I can’t forget you so don’t forget me so that we may meet again
and see each other with that feeling in heart.
The Following Text Is Quoted:
Originally Posted by Wind
No matter how hard I try, you're right there with a smile that could kill a person with a single glance.
I wanted to say I'm sorry yet the words never quite came when I saw you; more like I wanted to hide my guilt with sad jokes and games. The more I struggled, the more you tried to come close.
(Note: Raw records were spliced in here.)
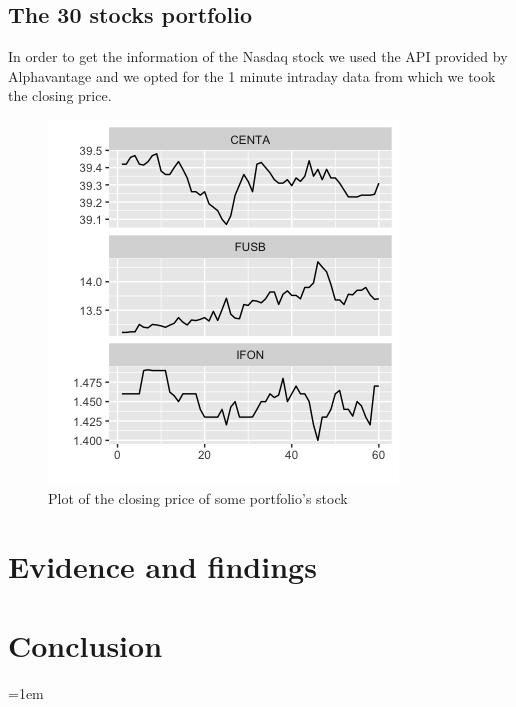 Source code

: \documentclass[twocolumn]{article}
\begin{document}
\subsection{The 30 stocks portfolio}
In order to get the information of the Nasdaq stock we used the API provided by Alphavantage \cite{_alpha_} and we opted for the 1 minute intraday data from which we took the closing price.
\begin{figure}
    \centering
    \includegraphics[width=1\linewidth, ]{Paper/images/Rplot.png}
    \caption{Plot of the closing price of some portfolio's stock}
    \label{portfolo}
\end{figure}

\section{Evidence and findings}

\section{Conclusion}

\newpage
\emergencystretch=1em
\sloppy
\printbibliography
\end{document}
Yet I decided to depart so I could know your beautiful face would stay until I started crying over the mistake I had made and wanted you back in my life.
Though I have no regrets, I do reflect on everything and wonder what I could have done to change them. Don’t let me go yet I will struggle because it hurts to feel these feelings that I have. I want to crush them for they seem unnatural yet they come so sweetly.
I can’t forget you so pleasedon’t forget me for we may meet again and see each other with that feeling in our hearts.
Such an emotional write! Was this a romance broken by mistakes or by death? You're reflectly on what might been given the opportunity for change. Would you let me know if I've interpreted this correctly?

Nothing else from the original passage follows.